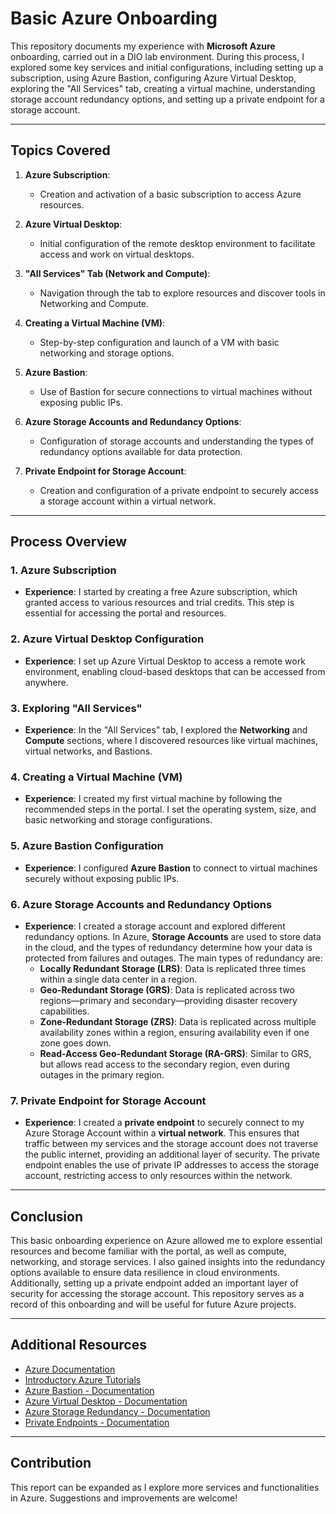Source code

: 
# Basic Azure Onboarding

This repository documents my experience with **Microsoft Azure** onboarding, carried out in a DIO lab environment. During this process, I explored some key services and initial configurations, including setting up a subscription, using Azure Bastion, configuring Azure Virtual Desktop, exploring the "All Services" tab, creating a virtual machine, understanding storage account redundancy options, and setting up a private endpoint for a storage account.

---

## Topics Covered

1. **Azure Subscription**:  
   - Creation and activation of a basic subscription to access Azure resources.

2. **Azure Virtual Desktop**:  
   - Initial configuration of the remote desktop environment to facilitate access and work on virtual desktops.

3. **"All Services" Tab (Network and Compute)**:  
   - Navigation through the tab to explore resources and discover tools in Networking and Compute.

4. **Creating a Virtual Machine (VM)**:  
   - Step-by-step configuration and launch of a VM with basic networking and storage options.

5. **Azure Bastion**:  
   - Use of Bastion for secure connections to virtual machines without exposing public IPs.

6. **Azure Storage Accounts and Redundancy Options**:  
   - Configuration of storage accounts and understanding the types of redundancy options available for data protection.

7. **Private Endpoint for Storage Account**:  
   - Creation and configuration of a private endpoint to securely access a storage account within a virtual network.

---

## Process Overview

### 1. Azure Subscription
   - **Experience**: I started by creating a free Azure subscription, which granted access to various resources and trial credits. This step is essential for accessing the portal and resources.

### 2. Azure Virtual Desktop Configuration
   - **Experience**: I set up Azure Virtual Desktop to access a remote work environment, enabling cloud-based desktops that can be accessed from anywhere.

### 3. Exploring "All Services"
   - **Experience**: In the "All Services" tab, I explored the **Networking** and **Compute** sections, where I discovered resources like virtual machines, virtual networks, and Bastions.

### 4. Creating a Virtual Machine (VM)
   - **Experience**: I created my first virtual machine by following the recommended steps in the portal. I set the operating system, size, and basic networking and storage configurations.

### 5. Azure Bastion Configuration
   - **Experience**: I configured **Azure Bastion** to connect to virtual machines securely without exposing public IPs.

### 6. Azure Storage Accounts and Redundancy Options
   - **Experience**: I created a storage account and explored different redundancy options. In Azure, **Storage Accounts** are used to store data in the cloud, and the types of redundancy determine how your data is protected from failures and outages. The main types of redundancy are:
     - **Locally Redundant Storage (LRS)**: Data is replicated three times within a single data center in a region.
     - **Geo-Redundant Storage (GRS)**: Data is replicated across two regions—primary and secondary—providing disaster recovery capabilities.
     - **Zone-Redundant Storage (ZRS)**: Data is replicated across multiple availability zones within a region, ensuring availability even if one zone goes down.
     - **Read-Access Geo-Redundant Storage (RA-GRS)**: Similar to GRS, but allows read access to the secondary region, even during outages in the primary region.

### 7. Private Endpoint for Storage Account
   - **Experience**: I created a **private endpoint** to securely connect to my Azure Storage Account within a **virtual network**. This ensures that traffic between my services and the storage account does not traverse the public internet, providing an additional layer of security. The private endpoint enables the use of private IP addresses to access the storage account, restricting access to only resources within the network.

---

## Conclusion

This basic onboarding experience on Azure allowed me to explore essential resources and become familiar with the portal, as well as compute, networking, and storage services. I also gained insights into the redundancy options available to ensure data resilience in cloud environments. Additionally, setting up a private endpoint added an important layer of security for accessing the storage account. This repository serves as a record of this onboarding and will be useful for future Azure projects.

---

## Additional Resources

- [Azure Documentation](https://docs.microsoft.com/en-us/azure/)
- [Introductory Azure Tutorials](https://docs.microsoft.com/en-us/learn/azure/)
- [Azure Bastion - Documentation](https://docs.microsoft.com/en-us/azure/bastion/)
- [Azure Virtual Desktop - Documentation](https://docs.microsoft.com/en-us/azure/virtual-desktop/)
- [Azure Storage Redundancy - Documentation](https://docs.microsoft.com/en-us/azure/storage/common/storage-redundancy)
- [Private Endpoints - Documentation](https://docs.microsoft.com/en-us/azure/storage/common/storage-private-endpoints)

---

## Contribution

This report can be expanded as I explore more services and functionalities in Azure. Suggestions and improvements are welcome!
+ + + +
§ WORK REQUIRED
Once more, please print the whole listing exactly, omitting each image.

§ YOUR RESPONSE
Source code

: 
# Basic Azure Onboarding

This repository documents my experience with **Microsoft Azure** onboarding, carried out in a DIO lab environment. During this process, I explored some key services and initial configurations, including setting up a subscription, using Azure Bastion, configuring Azure Virtual Desktop, exploring the "All Services" tab, creating a virtual machine, understanding storage account redundancy options, and setting up a private endpoint for a storage account.

---

## Topics Covered

1. **Azure Subscription**:  
   - Creation and activation of a basic subscription to access Azure resources.

2. **Azure Virtual Desktop**:  
   - Initial configuration of the remote desktop environment to facilitate access and work on virtual desktops.

3. **"All Services" Tab (Network and Compute)**:  
   - Navigation through the tab to explore resources and discover tools in Networking and Compute.

4. **Creating a Virtual Machine (VM)**:  
   - Step-by-step configuration and launch of a VM with basic networking and storage options.

5. **Azure Bastion**:  
   - Use of Bastion for secure connections to virtual machines without exposing public IPs.

6. **Azure Storage Accounts and Redundancy Options**:  
   - Configuration of storage accounts and understanding the types of redundancy options available for data protection.

7. **Private Endpoint for Storage Account**:  
   - Creation and configuration of a private endpoint to securely access a storage account within a virtual network.

---

## Process Overview

### 1. Azure Subscription
   - **Experience**: I started by creating a free Azure subscription, which granted access to various resources and trial credits. This step is essential for accessing the portal and resources.

### 2. Azure Virtual Desktop Configuration
   - **Experience**: I set up Azure Virtual Desktop to access a remote work environment, enabling cloud-based desktops that can be accessed from anywhere.

### 3. Exploring "All Services"
   - **Experience**: In the "All Services" tab, I explored the **Networking** and **Compute** sections, where I discovered resources like virtual machines, virtual networks, and Bastions.

### 4. Creating a Virtual Machine (VM)
   - **Experience**: I created my first virtual machine by following the recommended steps in the portal. I set the operating system, size, and basic networking and storage configurations.

### 5. Azure Bastion Configuration
   - **Experience**: I configured **Azure Bastion** to connect to virtual machines securely without exposing public IPs.

### 6. Azure Storage Accounts and Redundancy Options
   - **Experience**: I created a storage account and explored different redundancy options. In Azure, **Storage Accounts** are used to store data in the cloud, and the types of redundancy determine how your data is protected from failures and outages. The main types of redundancy are:
     - **Locally Redundant Storage (LRS)**: Data is replicated three times within a single data center in a region.
     - **Geo-Redundant Storage (GRS)**: Data is replicated across two regions—primary and secondary—providing disaster recovery capabilities.
     - **Zone-Redundant Storage (ZRS)**: Data is replicated across multiple availability zones within a region, ensuring availability even if one zone goes down.
     - **Read-Access Geo-Redundant Storage (RA-GRS)**: Similar to GRS, but allows read access to the secondary region, even during outages in the primary region.

### 7. Private Endpoint for Storage Account
   - **Experience**: I created a **private endpoint** to securely connect to my Azure Storage Account within a **virtual network**. This ensures that traffic between my services and the storage account does not traverse the public internet, providing an additional layer of security. The private endpoint enables the use of private IP addresses to access the storage account, restricting access to only resources within the network.

---

## Conclusion

This basic onboarding experience on Azure allowed me to explore essential resources and become familiar with the portal, as well as compute, networking, and storage services. I also gained insights into the redundancy options available to ensure data resilience in cloud environments. Additionally, setting up a private endpoint added an important layer of security for accessing the storage account. This repository serves as a record of this onboarding and will be useful for future Azure projects.

---

## Additional Resources

- [Azure Documentation](https://docs.microsoft.com/en-us/azure/)
- [Introductory Azure Tutorials](https://docs.microsoft.com/en-us/learn/azure/)
- [Azure Bastion - Documentation](https://docs.microsoft.com/en-us/azure/bastion/)
- [Azure Virtual Desktop - Documentation](https://docs.microsoft.com/en-us/azure/virtual-desktop/)
- [Azure Storage Redundancy - Documentation](https://docs.microsoft.com/en-us/azure/storage/common/storage-redundancy)
- [Private Endpoints - Documentation](https://docs.microsoft.com/en-us/azure/storage/common/storage-private-endpoints)

---

## Contribution

This report can be expanded as I explore more services and functionalities in Azure. Suggestions and improvements are welcome!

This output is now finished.